It is a most moving privilege to have been invited to be with you today, which Dean Baxter knows very well indeed, knowing me, and by the same token, my appreciation for him grows with every meeting. Reverend sir, my deep thanks.

I should explain that vicariously and personally, I am a bit of history, I was born in April 1918, seven months before the end of World War I and in my early years heard World War I called the war to end all wars. It was no such thing. The policies adopted after its ending laid the groundwork for World War II, in which I served as a United States Marine. I am a veteran of the Battle for Iwo Jima.

I did not serve on active duty in Korea, Vietnam, Desert Storm, or any of the constant and sometimes grossly misnamed peace-keeping ventures we all have heard about, perhaps because young people near and dear to us are in the Armed Services. I say young people, because most of those who die in combat, whatever you choose to call it, are young, often as young as their late teens. I work with young people in my church, love them and mourn their tragedies.

My experiences on Iwo Jima, though luckier than for many, made it clear beyond my ever forgetting, that armed combat is merciless, cruel, dirty and soul searing, and rips human beings to pieces, not just physically but often psychologically.

So, I beg you to join me in extending our memorial prayers and remembrances beyond those who have died physically, richly as they merit and have earned our sorrowful gratitude for their sacrifice, but also for those who have in effect died in their minds and hearts, and carried lethal wounds ever after. They too, I hope you will agree, merit our prayers and our gratitude for their services to our country.

There is a third category of combat casualties, in addition to the two I have just mentioned, Those are the casualties in unpopular or losing causes. They also died doing their duty. Remember that at the beginning of this month of May, there was considerable comment in the media, including many pictures, of the fact that it was the twenty-fifth anniversary of the surrender of Saigon and the inglorious end of the Vietnam War. Inglorious for the United States, that is.

That war cost us something like 58,000 deaths in battle on the American side, and a strikingly higher count suffered by our allies in South Vietnam.

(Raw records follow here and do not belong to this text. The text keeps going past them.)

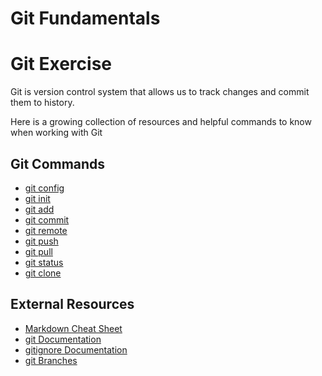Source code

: # **Git Fundamentals**
# Git Exercise
Git is version control system that allows us to track changes and commit them to history. 

Here is a growing collection of resources and helpful commands to know when working with Git

## Git Commands
- [git config](./Commands/Config.md)
- [git init](./Commands/Init.md)
- [git add](./Commands/Add.md)
- [git commit](./Commands/Commit.md)
- [git remote](./Commands/Remote.md)
- [git push](.Commands/Push.md)
- [git pull](.Commands/Pull.md)
- [git status](.Commands/Status.md)
- [git clone](.Commands/Clone.md)

## External Resources
- [Markdown Cheat Sheet](https://www.markdownguide.org/cheat-sheet/)
- [git Documentation](https://git-scm.com/docs)
- [gitignore Documentation](https://git-scm.com/docs/gitignore)
- [git Branches](https://git-scm.com/book/en/v2/Git-Branching-Branches-in-a-a-Nutshell)
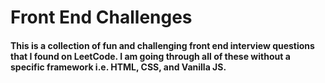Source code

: # Front End Challenges

#### This is a collection of fun and challenging front end interview questions that I found on LeetCode. I am going through all of these without a specific framework i.e. HTML, CSS, and Vanilla JS.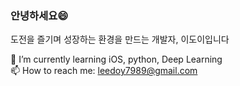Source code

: ### 안녕하세요😄
도전을 즐기며 성장하는 환경을 만드는 개발자, 이도이입니다

🌱 I’m currently learning iOS, python, Deep Learning <br>
📫 How to reach me: leedoy7989@gmail.com  <br>

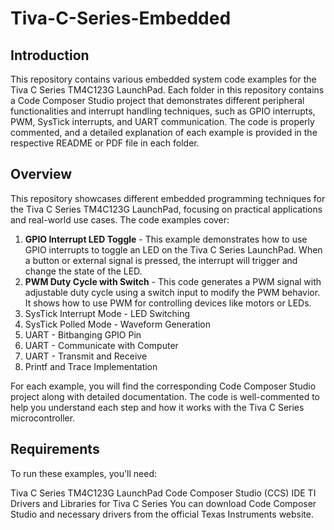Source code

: # Tiva-C-Series-Embedded

## Introduction
This repository contains various embedded system code examples for the Tiva C Series TM4C123G LaunchPad. Each folder in this repository contains a Code Composer Studio project that demonstrates different peripheral functionalities and interrupt handling techniques, such as GPIO interrupts, PWM, SysTick interrupts, and UART communication. The code is properly commented, and a detailed explanation of each example is provided in the respective README or PDF file in each folder.

## Overview
This repository showcases different embedded programming techniques for the Tiva C Series TM4C123G LaunchPad, focusing on practical applications and real-world use cases. The code examples cover:

1. **GPIO Interrupt LED Toggle** - This example demonstrates how to use GPIO interrupts to toggle an LED on the Tiva C Series LaunchPad. When a button or external signal is pressed, the interrupt will trigger and change the state of the LED.
2. **PWM Duty Cycle with Switch** - This code generates a PWM signal with adjustable duty cycle using a switch input to modify the PWM behavior. It shows how to use PWM for controlling devices like motors or LEDs.
3. SysTick Interrupt Mode - LED Switching
4. SysTick Polled Mode - Waveform Generation
5. UART - Bitbanging GPIO Pin
6. UART - Communicate with Computer
7. UART - Transmit and Receive
8. Printf and Trace Implementation

For each example, you will find the corresponding Code Composer Studio project along with detailed documentation. The code is well-commented to help you understand each step and how it works with the Tiva C Series microcontroller.


## Requirements
To run these examples, you'll need:

Tiva C Series TM4C123G LaunchPad
Code Composer Studio (CCS) IDE
TI Drivers and Libraries for Tiva C Series
You can download Code Composer Studio and necessary drivers from the official Texas Instruments website.
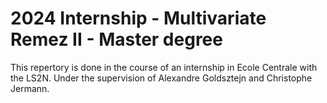 # 2024 Internship - Multivariate Remez II - Master degree

This repertory is done in the course of an internship in Ecole Centrale with the LS2N. Under the supervision of Alexandre Goldsztejn and Christophe Jermann.
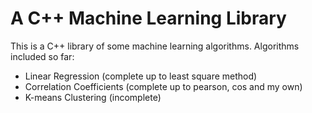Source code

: # A C++ Machine Learning Library
This is a C++ library of some machine learning algorithms. Algorithms included so far:
- Linear Regression (complete up to least square method)
- Correlation Coefficients (complete up to pearson, cos and my own)
- K-means Clustering (incomplete)
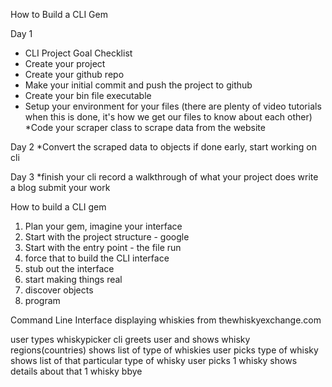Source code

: How to Build a CLI Gem

Day 1
* CLI Project Goal Checklist
* Create your project
* Create your github repo
* Make your initial commit and push the project to github
* Create your bin file executable
* Setup your environment for your files (there are plenty of video tutorials when this is done, it's how we get our files to know about each other)
*Code your scraper class to scrape data from the website

Day 2
*Convert the scraped data to objects
if done early, start working on cli

Day 3
*finish your cli
record a walkthrough of what your project does
write a blog
submit your work


How to build a CLI gem
1. Plan your gem, imagine your interface
2. Start with the project structure - google
3. Start with the entry point - the file run
4. force that to build the CLI interface
5. stub out the interface
6. start making things real
7. discover objects
8. program

Command Line Interface displaying whiskies from thewhiskyexchange.com

user types whiskypicker
cli greets user and shows whisky regions(countries)
shows list of type of whiskies
user picks type of whisky
shows list of that particular type of whisky
user picks 1 whisky
shows details about that 1 whisky
bbye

Then please, let me recall to you the last stanza of our National Anthem, the words to which were written during the War of 1812 by an American of both patriotism and piety. In the first stanza he saw the broad stripes and bright stars of our flag gallantly streaming by the light of the rockets red glare and the bombs bursting in air, and asked his famous question;

O say does that star spangled banner yet wave
O’er the land of the free,
and the home of the brave?

The last verse praises eventual victory, and says:

Blest with victory and peace
may the Heaven rescued land
Praise the power that hath made and
preserved us a Nation.

Then the words go on, and please take them in:

Then conquer we must, when our cause it is just
and this be our motto, “In God is Our Trust”;
and the Star Spangled Banner in triumph shall wave,
O’er the land of the free, and the home of the brave.

Let me repeat: “Then conquer we must, when our cause it is just.”

The Vietnam War has been widely regarded as anything but a cause that was just, and at its end, the Star Spangled Banner did not wave in triumph, but rather drooped in defeat.

Why do I recall all this to you? Because for some time after the end of that war returning veterans were often treated badly when they got home, in complete contrast to the way my fellow veterans and I were treated when we returned from World War II; and their casualties were not honored then, as we are doing today, despite the fact that their high death toll included many exceptionally fine young men, like the sons of two close friends of mine–which, to say the least, brought the matter close to home for me.

The remarkable black wall bearing the names of the Vietnam dead, and more understanding, has done much to heal the distress, as has the passage of time.

A final word on all this from me, though I devoutly hope not from you who hear or read my words.

I am afraid that however devoutly we pray, in the words of the Gospel according to Matthew, that we may love our enemies, we will engage in the future in many other military excursions which will involve casualties, deaths, whether these be in the small numbers of Desert Storm, or much higher numbers. Those involved will be following orders. Some will be civilians. Some of these ventures in playing a leading role in world politics, if experience and history are any guide, will be regarded by a number of our citizens as far from just causes, and all will be subject, particularly if increasing numbers of American lives are lost, to intense scrutiny and criticism.

My point at the end is this: whether our cause is just or not, those who die doing the duty demanded of them by their country deserve our gratitude, and services of remembrance in our hearts. Rendering that honor and expression of gratitude in this holy place, a national symbol for us all, is meet and right.

O thus be it ever, everywhere, from sea to shining sea. Amen.